Historien chilien expérimenté en matière d'histoire orale, Pedro Milos insista, au cours du Séminaire de Bruxelles, sur les exigences méthodologiques propres à l'histoire orale. Trop souvent l'historien enregistre des récits de vie pour étayer une théorie qu'il a déjà établie à l'aide de sources écrites. Faisant l'histoire des grandes émeutes de Santiago de Chili de 1957, il dut résister à la tentation d'utiliser les récits oraux pour illustrer et prouver la vision qu'il s'était déjà faite de ces événements sur la base des matériaux écrits. "La tentation est grande de mélanger les sources, mais il faut respecter la logique interne de chacune d'elles. L'ecclectisme de la recherche doit être excercé au départ (étudier différentes sources) mais doit ensuite céder la place à la cohérence logique à l'intérieur de chaque source. Au moment de la conclusion, l'historien doit bien sûr reprendre l'ecclectisme mais l'oral ne doit pas être soumis à l'écrit".
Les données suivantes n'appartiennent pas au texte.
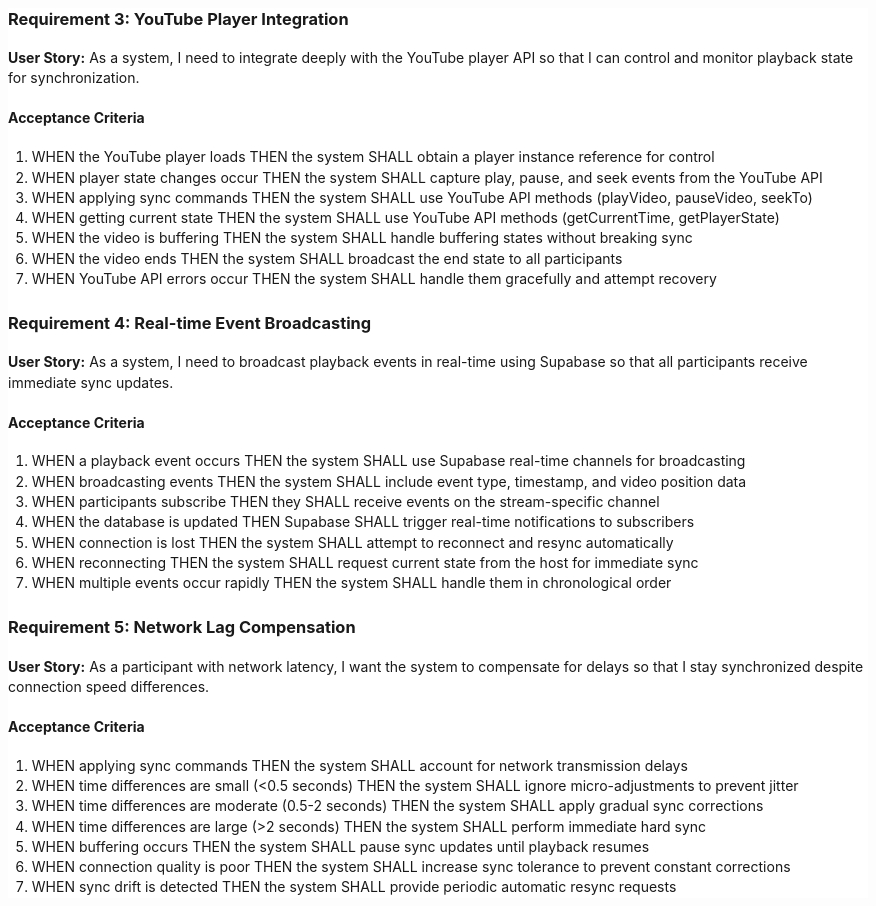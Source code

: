 ### Requirement 3: YouTube Player Integration

**User Story:** As a system, I need to integrate deeply with the YouTube player API so that I can control and monitor playback state for synchronization.

#### Acceptance Criteria

1. WHEN the YouTube player loads THEN the system SHALL obtain a player instance reference for control
2. WHEN player state changes occur THEN the system SHALL capture play, pause, and seek events from the YouTube API
3. WHEN applying sync commands THEN the system SHALL use YouTube API methods (playVideo, pauseVideo, seekTo)
4. WHEN getting current state THEN the system SHALL use YouTube API methods (getCurrentTime, getPlayerState)
5. WHEN the video is buffering THEN the system SHALL handle buffering states without breaking sync
6. WHEN the video ends THEN the system SHALL broadcast the end state to all participants
7. WHEN YouTube API errors occur THEN the system SHALL handle them gracefully and attempt recovery

### Requirement 4: Real-time Event Broadcasting

**User Story:** As a system, I need to broadcast playback events in real-time using Supabase so that all participants receive immediate sync updates.

#### Acceptance Criteria

1. WHEN a playback event occurs THEN the system SHALL use Supabase real-time channels for broadcasting
2. WHEN broadcasting events THEN the system SHALL include event type, timestamp, and video position data
3. WHEN participants subscribe THEN they SHALL receive events on the stream-specific channel
4. WHEN the database is updated THEN Supabase SHALL trigger real-time notifications to subscribers
5. WHEN connection is lost THEN the system SHALL attempt to reconnect and resync automatically
6. WHEN reconnecting THEN the system SHALL request current state from the host for immediate sync
7. WHEN multiple events occur rapidly THEN the system SHALL handle them in chronological order

### Requirement 5: Network Lag Compensation

**User Story:** As a participant with network latency, I want the system to compensate for delays so that I stay synchronized despite connection speed differences.

#### Acceptance Criteria

1. WHEN applying sync commands THEN the system SHALL account for network transmission delays
2. WHEN time differences are small (<0.5 seconds) THEN the system SHALL ignore micro-adjustments to prevent jitter
3. WHEN time differences are moderate (0.5-2 seconds) THEN the system SHALL apply gradual sync corrections
4. WHEN time differences are large (>2 seconds) THEN the system SHALL perform immediate hard sync
5. WHEN buffering occurs THEN the system SHALL pause sync updates until playback resumes
6. WHEN connection quality is poor THEN the system SHALL increase sync tolerance to prevent constant corrections
7. WHEN sync drift is detected THEN the system SHALL provide periodic automatic resync requests
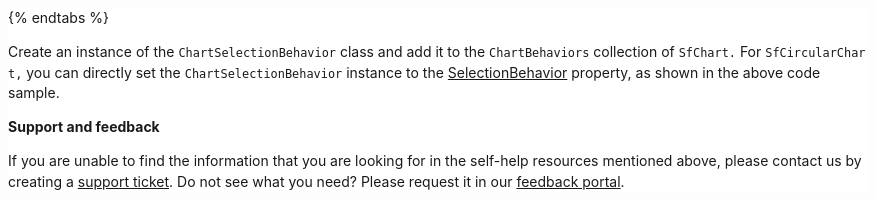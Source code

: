 {% endtabs %}
</td>
</tr>
</table>

Create an instance of the `ChartSelectionBehavior` class and add it to the  `ChartBehaviors` collection of `SfChart.` For `SfCircularChart,` you can directly set the `ChartSelectionBehavior` instance to the [SelectionBehavior](https://help.syncfusion.com/cr/maui/Syncfusion.Maui.Charts.ChartBase.html#Syncfusion_Maui_Charts_ChartBase_SelectionBehaviorr) property, as shown in the above code sample.

**Support and feedback**

If you are unable to find the information that you are looking for in the self-help resources mentioned above, please contact us by creating a [support ticket](https://www.syncfusion.com/support/directtrac/incidents).
Do not see what you need? Please request it in our [feedback portal](https://www.syncfusion.com/feedback/maui).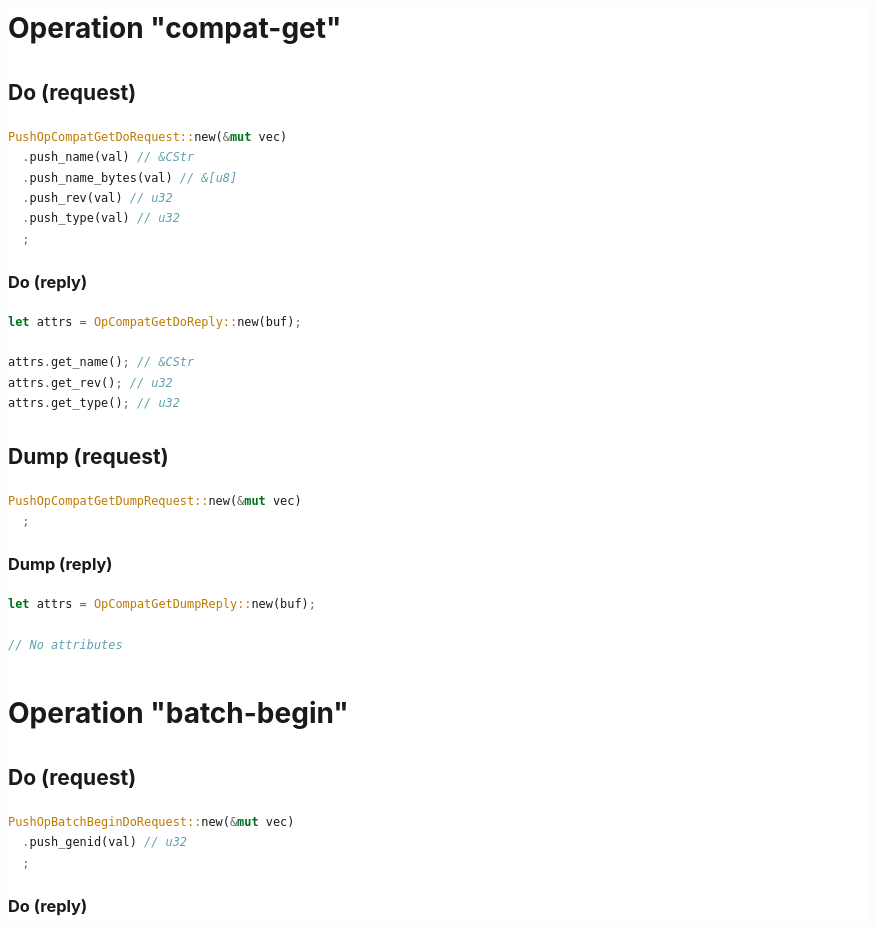 
# Operation "compat-get"

## Do (request)

```rust
PushOpCompatGetDoRequest::new(&mut vec)
  .push_name(val) // &CStr
  .push_name_bytes(val) // &[u8]
  .push_rev(val) // u32
  .push_type(val) // u32
  ;
```

### Do (reply)

```rust
let attrs = OpCompatGetDoReply::new(buf);

attrs.get_name(); // &CStr
attrs.get_rev(); // u32
attrs.get_type(); // u32
```

## Dump (request)

```rust
PushOpCompatGetDumpRequest::new(&mut vec)
  ;
```

### Dump (reply)

```rust
let attrs = OpCompatGetDumpReply::new(buf);

// No attributes
```

# Operation "batch-begin"

## Do (request)

```rust
PushOpBatchBeginDoRequest::new(&mut vec)
  .push_genid(val) // u32
  ;
```

### Do (reply)
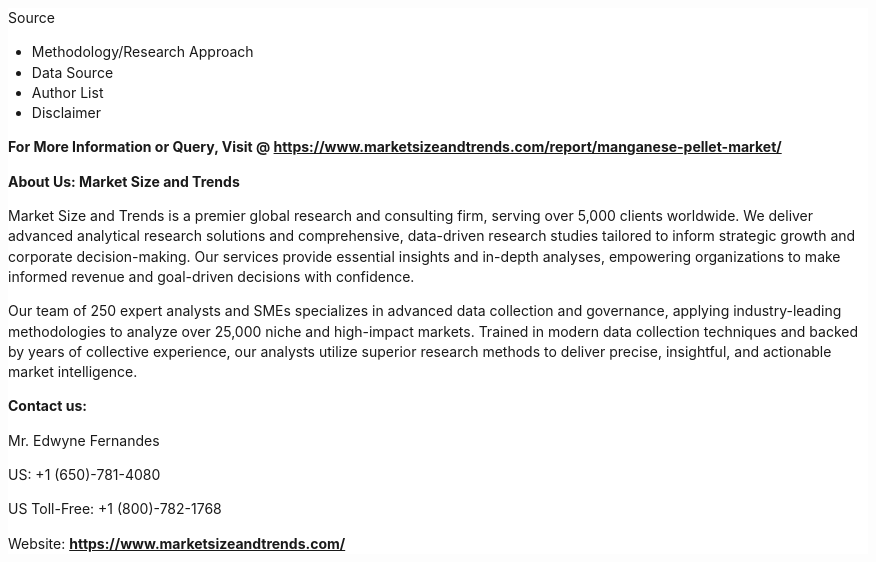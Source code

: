 Source</strong></p><ul><li>Methodology/Research Approach</li><li>Data Source</li><li>Author List</li><li>Disclaimer</li></ul></p><p><strong>For More Information or Query, Visit @ <a href="https://www.marketsizeandtrends.com/report/manganese-pellet-market/">https://www.marketsizeandtrends.com/report/manganese-pellet-market/</a></strong></p><p><strong>About Us: Market Size and Trends</strong></p><p>Market Size and Trends is a premier global research and consulting firm, serving over 5,000 clients worldwide. We deliver advanced analytical research solutions and comprehensive, data-driven research studies tailored to inform strategic growth and corporate decision-making. Our services provide essential insights and in-depth analyses, empowering organizations to make informed revenue and goal-driven decisions with confidence.</p><p>Our team of 250 expert analysts and SMEs specializes in advanced data collection and governance, applying industry-leading methodologies to analyze over 25,000 niche and high-impact markets. Trained in modern data collection techniques and backed by years of collective experience, our analysts utilize superior research methods to deliver precise, insightful, and actionable market intelligence.</p><p><strong>Contact us:</strong></p><p>Mr. Edwyne Fernandes</p><p>US: +1 (650)-781-4080</p><p>US Toll-Free: +1 (800)-782-1768</p><p>Website: <strong><a href="https://www.marketsizeandtrends.com/">https://www.marketsizeandtrends.com/</a></strong></p>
La relation au passé occupe une place non négligeable dans l'identité d'une communauté. La compréhension de sa dynamique socio-culturelle actuelle gagne donc à tenir compte de ce passé. Comme le rappelle Jacques Boulet "On n'est pas perdu tant que vous savez d'où vous venez". Pour de nombreux peuples, l'important n'est pas le futur, c'est le passé. Seul le passé peut être "vu" ! Les dialogues réalisés par le Réseau Cultures et la FPH (voir supra) nous ont conduit au constat suivant :
L'intervenant peut aider à ce que des villageois, des urbains marginalisés, des populations tribales, de militants engagés pour la paix et la justice s'enrichissent par l'information et la formation réciproque. C'est alors que la réalité socio-culturelle apparaît dans toute son étonnante complexité. C'est alors que les méprisés redécouvrent leur valeur, que les opprimés prennent conscience de la force d'un engagement collectif, d'une lutte en commun.
Si le sous-développement est "un état de privation par rapport à son propre savoir", le développement est la découverte ensemble d'un savoir-être et d'un savoir-faire propres à ceux qui ont été niés, rejetés et exploités. Se développer, c'est communiquer, a-t-il affirmé lors de la Rencontre (NDLR : de la FPH à Paris). Se développer, c'est, en somme, entrer en réseau.
Dans cette perspective apparaît toute l'importance de lieux de "reconstruction identitaire", où la parole se libère : sous l'arbre à palabre où fusent chants, proverbes et contes, autour du feu où se dansent la souffrance et les joies de vie, dans la "casa da memoria" (la maison de la mémoire) de la favela brésilienne, dans les structures sociales traditionnelles ouvertes à la nouveauté (Naam), tous les lieux où l'on peut dire sa peine, crier sa révolte, se dire, dire l'autre loin des puissants qui menacent, loin des savants qui censurent. Là où on peut tranquillement s'intéresser à soi et à l'autre. Mais au-delà des lieux, c'est le "lien" qui compte le plus : la relation avec soi, la terre, le monde symbolique et l'autre.
Tout ce qui vient d'être lu se rapporte autant au passé qu'au présent du groupe. Quant à l'importance de ce passé et une méthode participative de rétrospection pour la faire revivre, on peut se référer à un extrait du dialogue réalisé dans une favela à Fortaleza (Brésil) par notre ami "dialogueur" haïtien Herns Luis Marcelin auprès du psychiatre-historien-travailleur social Adalberto Barreto (Annexe IV)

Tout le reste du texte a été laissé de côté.